(PROVIDED RECORDS begins)

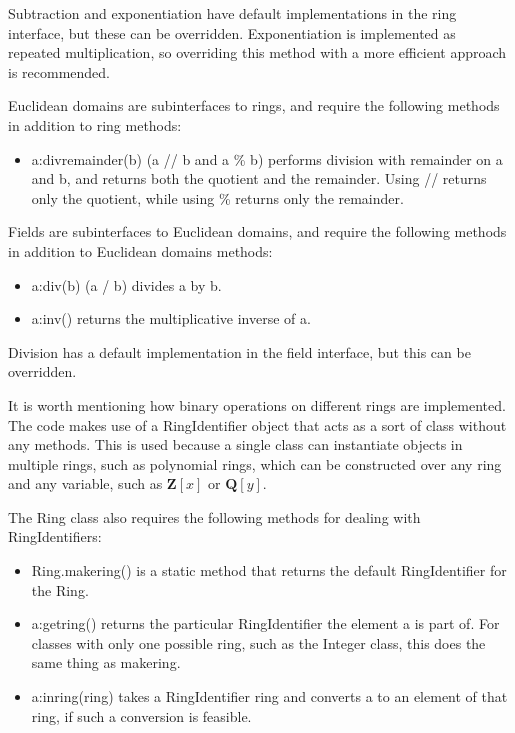\documentclass{article}
\begin{document}
Subtraction and exponentiation have default implementations in the ring interface, but these can be overridden. Exponentiation is implemented as repeated multiplication, so overriding this method with a more efficient approach is recommended.

Euclidean domains are subinterfaces to rings, and require the following methods in addition to ring methods:

\begin{itemize}
    \item {\ttfamily a:divremainder(b)} ({\ttfamily a // b} and {\ttfamily a \% b}) performs division with remainder on {\ttfamily a} and {\ttfamily b}, and returns both the quotient and the remainder. Using {\ttfamily //} returns only the quotient, while using {\ttfamily \%} returns only the remainder.
\end{itemize}

Fields are subinterfaces to Euclidean domains, and require the following methods in addition to Euclidean domains methods:

\begin{itemize}
    \item {\ttfamily a:div(b)} ({\ttfamily a / b}) divides {\ttfamily a} by {\ttfamily b}.
    \item {\ttfamily a:inv()} returns the multiplicative inverse of {\ttfamily a}.
\end{itemize}

Division has a default implementation in the field interface, but this can be overridden.

It is worth mentioning how binary operations on different rings are implemented. The code makes use of a {\ttfamily RingIdentifier} object that acts as a sort of class without any methods. This is used because a single class can instantiate objects in multiple rings, such as polynomial rings, which can be constructed over any ring and any variable, such as $\mathbf{Z}[x]$ or $\mathbf{Q}[y]$.

The {\ttfamily Ring} class also requires the following methods for dealing with {\ttfamily RingIdentifier}s:

\begin{itemize}
    \item {\ttfamily Ring.makering()} is a static method that returns the default {\ttfamily RingIdentifier} for the {\ttfamily Ring}.
    
    \item {\ttfamily a:getring()} returns the particular {\ttfamily RingIdentifier} the element {\ttfamily a} is part of.  For classes with only one possible ring, such as the {\ttfamily Integer} class, this does the same thing as {\ttfamily makering}.
    
    \item {\ttfamily a:inring(ring)} takes a {\ttfamily RingIdentifier} ring and converts {\ttfamily a} to an element of that ring, if such a conversion is feasible. 
\end{itemize}
\end{document}
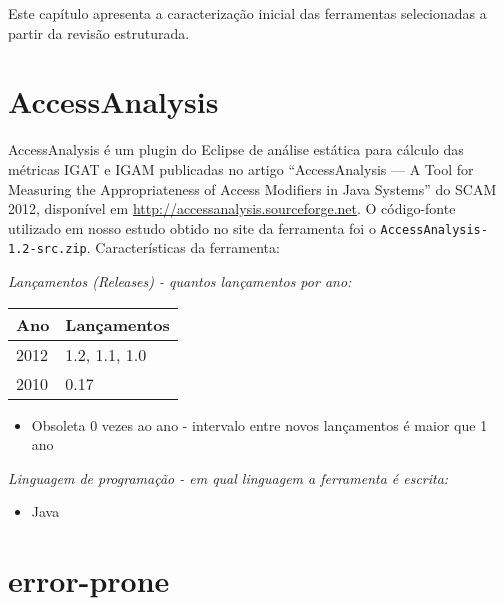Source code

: {Este capítulo apresenta a caracterização inicial das ferramentas selecionadas a partir da revisão estruturada.}
\label{caracterizacao-ferramentas}

\section{AccessAnalysis}

AccessAnalysis é um plugin do Eclipse de análise estática 
para cálculo das métricas IGAT e IGAM
publicadas no artigo ``AccessAnalysis — A Tool for Measuring the
Appropriateness of Access Modifiers in Java Systems'' do SCAM 2012,
disponível em \url{http://accessanalysis.sourceforge.net}. O código-fonte
utilizado em nosso estudo obtido no site da ferramenta foi o
\texttt{AccessAnalysis-1.2-src.zip}. Características da ferramenta:

\begin{description}

  \item {\it Lançamentos ({\it Releases}) - quantos lançamentos por ano:}
    \begin{table}[h!]
      \centering
      \begin{tabular}{| l | l |}
        \hline
        Ano  & Lançamentos    \\
        \hline
        2012 & 1.2, 1.1, 1.0  \\
        2010 & 0.17           \\
        \hline
      \end{tabular}
    \end{table}
    \begin{itemize}
      \item Obsoleta 0 vezes ao ano - intervalo entre novos lançamentos é maior que 1 ano
    \end{itemize}

  \item {\it Linguagem de programação - em qual linguagem a ferramenta é escrita:}
    \begin{itemize}
      \item Java
    \end{itemize}

\end{description}

\section{error-prone}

(PROVIDED RECORDS ends)

DIRECTIONS FOR THIS TASK ▸ A bare number is the whole answer: how many lines in the listing hold the string "domains".

ANSWER SPACE ▸ 2